*** DATA FOR THIS EXERCISE ***

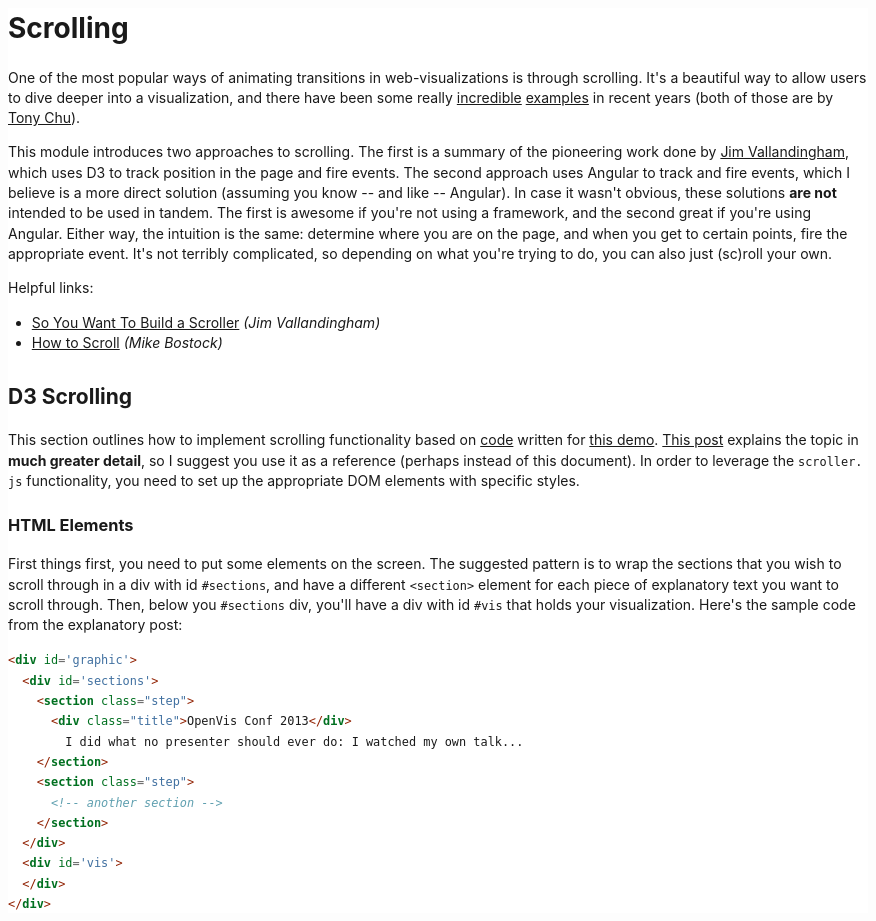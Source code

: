 # Scrolling

One of the most popular ways of animating transitions in web-visualizations is through scrolling. It's a beautiful way to allow users to dive deeper into a visualization, and there have been some really [incredible](http://www.r2d3.us/visual-intro-to-machine-learning-part-1/) [examples](http://letsfreecongress.org/) in recent years (both of those are by [Tony Chu](https://twitter.com/tonyhschu)).

This module introduces two approaches to scrolling. The first is a summary of the pioneering work done by [Jim Vallandingham](http://vallandingham.me/scroller.html), which uses D3 to track position in the page and fire events. The second approach uses Angular to track and fire events, which I believe is a more direct solution (assuming you know -- and like -- Angular). In case it wasn't obvious, these solutions **are not** intended to be used in tandem. The first is awesome if you're not using a framework, and the second great if you're using Angular. Either way, the intuition is the same: determine where you are on the page, and when you get to certain points, fire the appropriate event. It's not terribly complicated, so depending on what you're trying to do, you can also just (sc)roll your own.

Helpful links:

- [So You Want To Build a Scroller](http://vallandingham.me/scroller.html) _(Jim Vallandingham)_
- [How to Scroll](https://bost.ocks.org/mike/scroll/) _(Mike Bostock)_

## D3 Scrolling
This section outlines how to implement scrolling functionality based on [code](https://github.com/vlandham/scroll_demo) written for [this demo](http://vallandingham.me/scroll_demo/). [This post](http://vallandingham.me/scroller.html) explains the topic in **much greater detail**, so I suggest you use it as a reference (perhaps instead of this document). In order to leverage the `scroller.js` functionality, you need to set up the appropriate DOM elements with specific styles.


### HTML Elements
First things first, you need to put some elements on the screen. The suggested pattern is to wrap the sections that you wish to scroll through in a div with id `#sections`, and have a different `<section>` element for each piece of explanatory text you want to scroll through. Then, below you `#sections` div, you'll have a div with id `#vis` that holds your visualization. Here's the sample code from the explanatory post:

```html
<div id='graphic'>
  <div id='sections'>
    <section class="step">
      <div class="title">OpenVis Conf 2013</div>
        I did what no presenter should ever do: I watched my own talk...
    </section>
    <section class="step">
      <!-- another section -->
    </section>
  </div>
  <div id='vis'>
  </div>
</div>
```
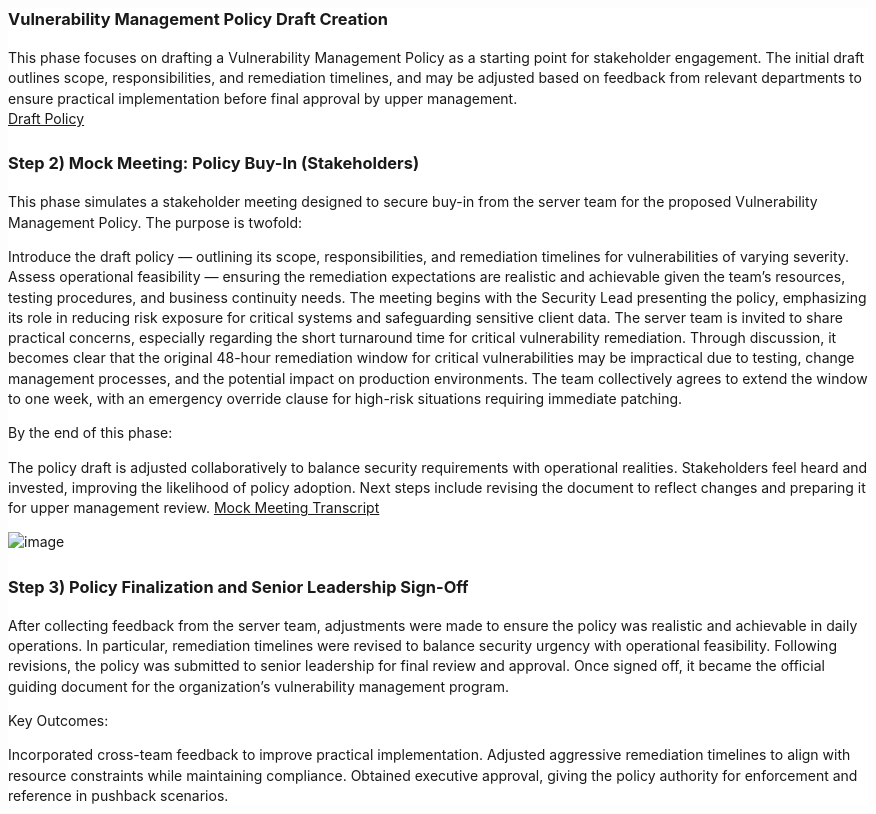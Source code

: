 ### Vulnerability Management Policy Draft Creation

This phase focuses on drafting a Vulnerability Management Policy as a starting point for stakeholder engagement. The initial draft outlines scope, responsibilities, and remediation timelines, and may be adjusted based on feedback from relevant departments to ensure practical implementation before final approval by upper management.  
[Draft Policy](https://docs.google.com/document/d/1tx2xxKo-FgmGyjub9MSgKi6hk2ujimTsSfu4dRnroBc/edit?tab=t.0#heading=h.wzer8el0objm)

### Step 2) Mock Meeting: Policy Buy-In (Stakeholders)

This phase simulates a stakeholder meeting designed to secure buy-in from the server team for the proposed Vulnerability Management Policy. The purpose is twofold:

Introduce the draft policy — outlining its scope, responsibilities, and remediation timelines for vulnerabilities of varying severity.
Assess operational feasibility — ensuring the remediation expectations are realistic and achievable given the team’s resources, testing procedures, and business continuity needs.
The meeting begins with the Security Lead presenting the policy, emphasizing its role in reducing risk exposure for critical systems and safeguarding sensitive client data. The server team is invited to share practical concerns, especially regarding the short turnaround time for critical vulnerability remediation.
Through discussion, it becomes clear that the original 48-hour remediation window for critical vulnerabilities may be impractical due to testing, change management processes, and the potential impact on production environments. The team collectively agrees to extend the window to one week, with an emergency override clause for high-risk situations requiring immediate patching.

By the end of this phase:

The policy draft is adjusted collaboratively to balance security requirements with operational realities.
Stakeholders feel heard and invested, improving the likelihood of policy adoption.
Next steps include revising the document to reflect changes and preparing it for upper management review.
[Mock Meeting Transcript](https://docs.google.com/document/d/1EqCftRpALkrcHu-LwlWhAWxDiDP7upBpc4gj_DD5uwI/edit?tab=t.0)
 
  <img src="https://github.com/hungjohnnguyen/Vulnerability-Remediation-Managment-Program/blob/main/vulnerabilitypolicybuyin.png" alt="image" width="400">
</div>


### Step 3) Policy Finalization and Senior Leadership Sign-Off

After collecting feedback from the server team, adjustments were made to ensure the policy was realistic and achievable in daily operations. In particular, remediation timelines were revised to balance security urgency with operational feasibility.
Following revisions, the policy was submitted to senior leadership for final review and approval. Once signed off, it became the official guiding document for the organization’s vulnerability management program.

Key Outcomes:

Incorporated cross-team feedback to improve practical implementation.
Adjusted aggressive remediation timelines to align with resource constraints while maintaining compliance.
Obtained executive approval, giving the policy authority for enforcement and reference in pushback scenarios.
  
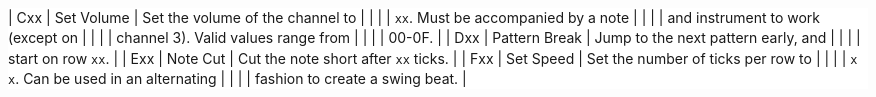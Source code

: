 | Cxx    | Set Volume         | Set the volume of the channel to        |
|        |                    | `xx`. Must be accompanied by a note     |
|        |                    | and instrument to work (except on       |
|        |                    | channel 3). Valid values range from     |
|        |                    | 00-0F.                                  |
| Dxx    | Pattern Break      | Jump to the next pattern early, and     |
|        |                    | start on row `xx`.                      |
| Exx    | Note Cut           | Cut the note short after `xx` ticks.    |
| Fxx    | Set Speed          | Set the number of ticks per row to      |
|        |                    | `xx`. Can be used in an alternating     |
|        |                    | fashion to create a swing beat.         |
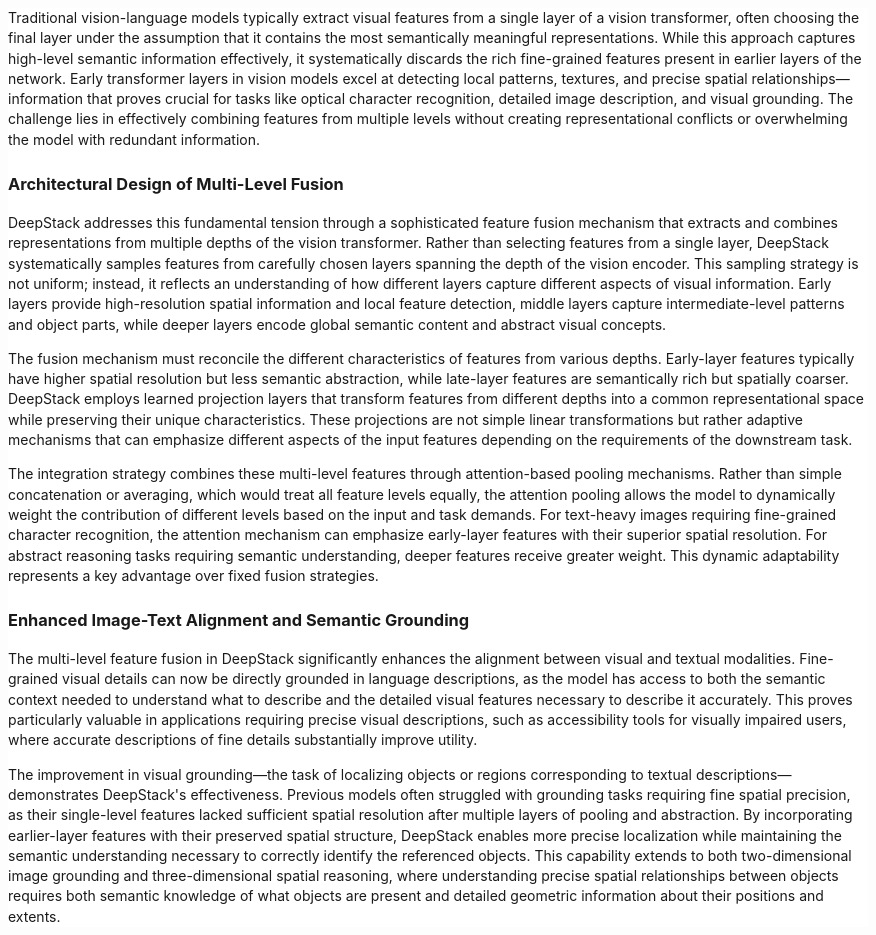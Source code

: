 Traditional vision-language models typically extract visual features from a single layer of a vision transformer, often choosing the final layer under the assumption that it contains the most semantically meaningful representations. While this approach captures high-level semantic information effectively, it systematically discards the rich fine-grained features present in earlier layers of the network. Early transformer layers in vision models excel at detecting local patterns, textures, and precise spatial relationships—information that proves crucial for tasks like optical character recognition, detailed image description, and visual grounding. The challenge lies in effectively combining features from multiple levels without creating representational conflicts or overwhelming the model with redundant information.

### Architectural Design of Multi-Level Fusion

DeepStack addresses this fundamental tension through a sophisticated feature fusion mechanism that extracts and combines representations from multiple depths of the vision transformer. Rather than selecting features from a single layer, DeepStack systematically samples features from carefully chosen layers spanning the depth of the vision encoder. This sampling strategy is not uniform; instead, it reflects an understanding of how different layers capture different aspects of visual information. Early layers provide high-resolution spatial information and local feature detection, middle layers capture intermediate-level patterns and object parts, while deeper layers encode global semantic content and abstract visual concepts.

The fusion mechanism must reconcile the different characteristics of features from various depths. Early-layer features typically have higher spatial resolution but less semantic abstraction, while late-layer features are semantically rich but spatially coarser. DeepStack employs learned projection layers that transform features from different depths into a common representational space while preserving their unique characteristics. These projections are not simple linear transformations but rather adaptive mechanisms that can emphasize different aspects of the input features depending on the requirements of the downstream task.

The integration strategy combines these multi-level features through attention-based pooling mechanisms. Rather than simple concatenation or averaging, which would treat all feature levels equally, the attention pooling allows the model to dynamically weight the contribution of different levels based on the input and task demands. For text-heavy images requiring fine-grained character recognition, the attention mechanism can emphasize early-layer features with their superior spatial resolution. For abstract reasoning tasks requiring semantic understanding, deeper features receive greater weight. This dynamic adaptability represents a key advantage over fixed fusion strategies.

### Enhanced Image-Text Alignment and Semantic Grounding

The multi-level feature fusion in DeepStack significantly enhances the alignment between visual and textual modalities. Fine-grained visual details can now be directly grounded in language descriptions, as the model has access to both the semantic context needed to understand what to describe and the detailed visual features necessary to describe it accurately. This proves particularly valuable in applications requiring precise visual descriptions, such as accessibility tools for visually impaired users, where accurate descriptions of fine details substantially improve utility.

The improvement in visual grounding—the task of localizing objects or regions corresponding to textual descriptions—demonstrates DeepStack's effectiveness. Previous models often struggled with grounding tasks requiring fine spatial precision, as their single-level features lacked sufficient spatial resolution after multiple layers of pooling and abstraction. By incorporating earlier-layer features with their preserved spatial structure, DeepStack enables more precise localization while maintaining the semantic understanding necessary to correctly identify the referenced objects. This capability extends to both two-dimensional image grounding and three-dimensional spatial reasoning, where understanding precise spatial relationships between objects requires both semantic knowledge of what objects are present and detailed geometric information about their positions and extents.
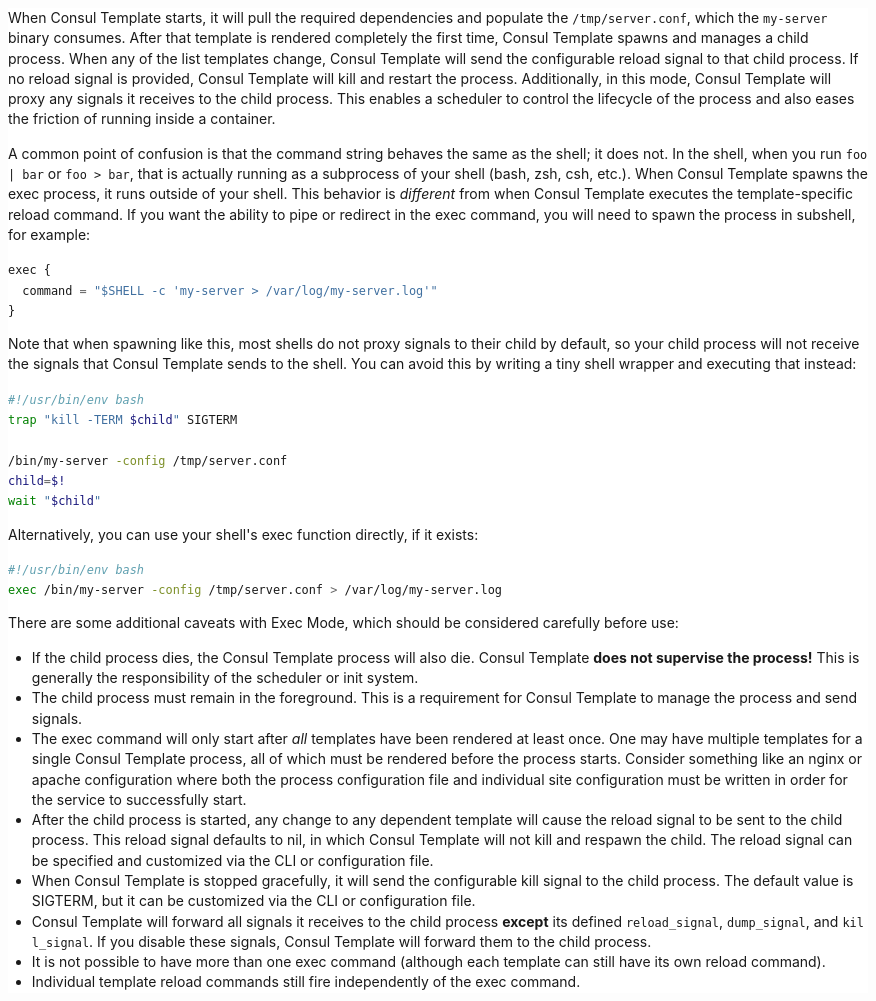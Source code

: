 When Consul Template starts, it will pull the required dependencies and populate the `/tmp/server.conf`, which the `my-server` binary consumes. After that template is rendered completely the first time, Consul Template spawns and manages a child process. When any of the list templates change, Consul Template will send the configurable reload signal to that child process. If no reload signal is provided, Consul Template will kill and restart the process. Additionally, in this mode, Consul Template will proxy any signals it receives to the child process. This enables a scheduler to control the lifecycle of the process and also eases the friction of running inside a container.

A common point of confusion is that the command string behaves the same as the shell; it does not. In the shell, when you run `foo | bar` or `foo > bar`, that is actually running as a subprocess of your shell (bash, zsh, csh, etc.). When Consul Template spawns the exec process, it runs outside of your shell. This behavior is _different_ from when Consul Template executes the template-specific reload command. If you want the ability to pipe or redirect in the exec command, you will need to spawn the process in subshell, for example:

```javascript
exec {
  command = "$SHELL -c 'my-server > /var/log/my-server.log'"
}
```

Note that when spawning like this, most shells do not proxy signals to their child by default, so your child process will not receive the signals that Consul Template sends to the shell. You can avoid this by writing a tiny shell wrapper and executing that instead:

```bash
#!/usr/bin/env bash
trap "kill -TERM $child" SIGTERM

/bin/my-server -config /tmp/server.conf
child=$!
wait "$child"
```

Alternatively, you can use your shell's exec function directly, if it exists:

```bash
#!/usr/bin/env bash
exec /bin/my-server -config /tmp/server.conf > /var/log/my-server.log
```

There are some additional caveats with Exec Mode, which should be considered carefully before use:

- If the child process dies, the Consul Template process will also die. Consul Template **does not supervise the process!** This is generally the responsibility of the scheduler or init system.
- The child process must remain in the foreground. This is a requirement for Consul Template to manage the process and send signals.
- The exec command will only start after _all_ templates have been rendered at least once. One may have multiple templates for a single Consul Template process, all of which must be rendered before the process starts. Consider something like an nginx or apache configuration where both the process configuration file and individual site configuration must be written in order for the service to successfully start.
- After the child process is started, any change to any dependent template will cause the reload signal to be sent to the child process. This reload signal defaults to nil, in which Consul Template will not kill and respawn the child. The reload signal can be specified and customized via the CLI or configuration file.
- When Consul Template is stopped gracefully, it will send the configurable kill signal to the child process. The default value is SIGTERM, but it can be customized via the CLI or configuration file.
- Consul Template will forward all signals it receives to the child process **except** its defined `reload_signal`, `dump_signal`, and `kill_signal`. If you disable these signals, Consul Template will forward them to the child process.
- It is not possible to have more than one exec command (although each template can still have its own reload command).
- Individual template reload commands still fire independently of the exec command.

*** End of DATA FOR THIS EXERCISE ***

→ **WHAT IS EXPECTED**
Retype word for word everything in the listing above from the line that holds "channel 3). Valid" down to the line that holds "Set the number". Keep both end lines and leave out the rest.

→ **ANSWER TO THE EXERCISE**
|        |                    | channel 3). Valid values range from     |
|        |                    | 00-0F.                                  |
| Dxx    | Pattern Break      | Jump to the next pattern early, and     |
|        |                    | start on row `xx`.                      |
| Exx    | Note Cut           | Cut the note short after `xx` ticks.    |
| Fxx    | Set Speed          | Set the number of ticks per row to      |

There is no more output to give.